One hardback book was particularly unusual, its title was ‘I remember Lemuria’, written by R. S. Shaver. Anyone who had ever heard of it would understand exactly why it was particularly unusual. It was a science-fiction novel, a rather odd one at that, and it had been one of Brent’s favorite reads of all time. Spiders too, had helped to decorate with carefully placed webs, in shadowy corners near the ceiling, adding a rather nice arachnid-style flare to the dismal ensemble that was the unintentional motif of Brents’ tiny bedroom.
A small lamp sat by itself on a far shelf against the back wall, above the bed, it was powered on, but provided very little light in the room –its lampshade was hopelessly dingy and adorned with small silky threads where spiders had made calculated descents from its lower edge to the shelf below. The lamp base itself looked thoroughly dejected too, as if it had been personally rejected by every half-way decent thrift-store and yard-sale. Its design and decoration was nothing note-worthy in any sense of the word –other than its complete lack thereof.
The small, single-sized, bed was at one side of the room, called a ‘Captains Bed’, and reminded one of the types of bedding one might find on older sailing ships. It was built-in, of course, with wood and featured hide-away drawers for extra storage. The bed, unmade as usual, was covered with a mismatched set of sheet. The sheets were badly in need of a wash and had been collected from various donations over the years. Much of what Brent owned had been given to him or obtained from thrift stores. Topping it all off was an old quilt, not the handmade kind as a loving grandmother might craft, but rather one of those made at a factory.
How did I get here?
I used to have a wife, kids, never --no, hardly ever any time for quiet, or a moment’s peace then. I had a house, a car, and a job –at the factory. I had…well, I almost had it all. Everything at least most people live for –a family. But something… something was missing.

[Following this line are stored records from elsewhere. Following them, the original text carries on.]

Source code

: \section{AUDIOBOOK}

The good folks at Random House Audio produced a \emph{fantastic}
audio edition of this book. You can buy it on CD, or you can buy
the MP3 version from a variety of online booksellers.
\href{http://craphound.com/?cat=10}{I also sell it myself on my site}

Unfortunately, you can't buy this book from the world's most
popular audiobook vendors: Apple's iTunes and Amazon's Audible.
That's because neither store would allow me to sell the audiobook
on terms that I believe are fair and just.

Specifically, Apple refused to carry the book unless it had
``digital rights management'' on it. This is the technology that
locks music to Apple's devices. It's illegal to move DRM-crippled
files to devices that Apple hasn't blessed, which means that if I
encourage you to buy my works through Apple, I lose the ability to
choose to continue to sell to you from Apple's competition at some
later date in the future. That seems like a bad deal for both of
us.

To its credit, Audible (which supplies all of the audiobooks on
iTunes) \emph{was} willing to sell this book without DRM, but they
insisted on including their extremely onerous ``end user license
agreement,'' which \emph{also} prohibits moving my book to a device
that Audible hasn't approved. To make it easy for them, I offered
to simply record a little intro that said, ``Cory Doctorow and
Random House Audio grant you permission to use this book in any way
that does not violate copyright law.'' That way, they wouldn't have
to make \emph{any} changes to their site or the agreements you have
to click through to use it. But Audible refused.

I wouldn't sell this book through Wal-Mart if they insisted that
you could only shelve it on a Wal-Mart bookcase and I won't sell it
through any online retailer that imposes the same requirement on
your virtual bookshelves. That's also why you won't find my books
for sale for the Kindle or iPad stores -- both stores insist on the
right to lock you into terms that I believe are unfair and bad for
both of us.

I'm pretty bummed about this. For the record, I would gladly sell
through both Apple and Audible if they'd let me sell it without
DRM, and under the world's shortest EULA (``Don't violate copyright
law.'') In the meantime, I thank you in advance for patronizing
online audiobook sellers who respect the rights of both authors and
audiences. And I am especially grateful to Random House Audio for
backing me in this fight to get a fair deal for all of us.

I was not really happy. I do not believe any of us really ever had been. The wife, my daughter, all miserable. Because of me.
Brent reached over to the dresser and pulled open the top-left drawer. The small lamp cast an odd-shaped shadow within. Inside was an old weathered photo of his daughter, Jessica. His hand reached for it almost on its very own. He brought it out and gazed upon it reflectively.
Brent had not intended to spend any time looking at this particular photo, he did not usually keep photos in this drawer. How it had become separated from the other pictures and photo albums in the bottom right-hand corner drawer was beyond his knowing.
She was about twelve in the picture. She had long, straight, red hair that flowed behind her back. Cute freckles adorned her small nose and slightly rosy dimpled cheeks. She had emerald eyes and her lips featured a half-smile that hinted to her mood at the time of the photo. She had not wanted her picture taken. It had been her birthday and she was wearing a shirt her grandmother had given her. She had hated it, but Brent had insisted she wear it anyway –as not to hurt grandmas’ feelings.
Why she secretly hated that shirt was as good as anyone else’s guess. It was a white shirt featuring a Unicorn with a pink mane and golden hooves standing on its hind legs in front of a multi-colored rainbow decorated with tiny glitter. Perhaps she was just too old for it at twelve. She had gotten to that age where she considered everything ‘overly-cute’ was for little kids. He would sacrifice anything to give Jessica a hug just then, to hold her little body in his arms, to tell her again how much he loved her –even if somewhere deep inside himself he doubted his feelings for anyone.
A single tear escaped the inner corner of his eye as he put the picture back where he had found it, and as he did so, he saw the shiny metallic object for which he had originally been searching. Amongst a notebook, an empty clear orange plastic prescription pill-bottle, an collection of old cassette tapes, the picture of Jessica, a hand-full of pocket-change, and an old pocket-watch , was a Revolver.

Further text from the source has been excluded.